◆ WORK ORDER ◆
Go over the data and work out how many lines include the word "onion". Give that number only.

Start of DATA FOR THIS TASK

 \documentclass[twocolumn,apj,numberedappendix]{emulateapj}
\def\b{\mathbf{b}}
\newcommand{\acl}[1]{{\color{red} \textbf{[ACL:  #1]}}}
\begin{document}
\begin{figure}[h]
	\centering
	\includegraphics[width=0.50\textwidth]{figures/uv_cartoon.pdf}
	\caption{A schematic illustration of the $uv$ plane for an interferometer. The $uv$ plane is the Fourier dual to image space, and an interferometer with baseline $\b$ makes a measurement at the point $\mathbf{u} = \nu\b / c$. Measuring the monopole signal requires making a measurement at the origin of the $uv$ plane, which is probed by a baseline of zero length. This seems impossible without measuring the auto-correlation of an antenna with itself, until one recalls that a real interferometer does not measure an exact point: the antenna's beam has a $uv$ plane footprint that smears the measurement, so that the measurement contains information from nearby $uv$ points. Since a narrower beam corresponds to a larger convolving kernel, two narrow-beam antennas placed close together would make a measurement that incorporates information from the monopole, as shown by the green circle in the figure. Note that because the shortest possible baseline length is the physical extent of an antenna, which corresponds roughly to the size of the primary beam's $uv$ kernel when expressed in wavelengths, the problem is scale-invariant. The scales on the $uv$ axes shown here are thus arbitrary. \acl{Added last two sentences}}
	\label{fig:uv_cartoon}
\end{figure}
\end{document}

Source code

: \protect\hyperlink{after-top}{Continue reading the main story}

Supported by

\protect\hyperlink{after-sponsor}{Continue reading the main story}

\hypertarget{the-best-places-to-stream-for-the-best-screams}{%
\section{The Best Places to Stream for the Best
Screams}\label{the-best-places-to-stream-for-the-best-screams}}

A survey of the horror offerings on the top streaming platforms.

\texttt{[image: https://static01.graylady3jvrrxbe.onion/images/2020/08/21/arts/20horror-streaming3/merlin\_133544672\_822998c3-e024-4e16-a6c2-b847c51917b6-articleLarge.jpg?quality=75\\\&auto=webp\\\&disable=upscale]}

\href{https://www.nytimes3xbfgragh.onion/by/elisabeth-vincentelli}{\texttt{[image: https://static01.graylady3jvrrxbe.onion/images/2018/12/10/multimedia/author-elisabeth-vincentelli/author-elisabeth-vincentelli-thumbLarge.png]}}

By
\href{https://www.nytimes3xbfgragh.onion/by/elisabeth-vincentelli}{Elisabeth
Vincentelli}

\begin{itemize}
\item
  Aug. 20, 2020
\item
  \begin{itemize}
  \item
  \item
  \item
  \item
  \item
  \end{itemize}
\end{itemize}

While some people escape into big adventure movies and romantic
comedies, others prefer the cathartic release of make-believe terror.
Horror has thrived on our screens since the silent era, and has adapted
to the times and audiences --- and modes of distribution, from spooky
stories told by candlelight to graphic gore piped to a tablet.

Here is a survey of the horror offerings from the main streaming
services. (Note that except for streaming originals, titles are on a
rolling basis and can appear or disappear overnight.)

End of DATA FOR THIS TASK

◆ OUTPUT ◆
3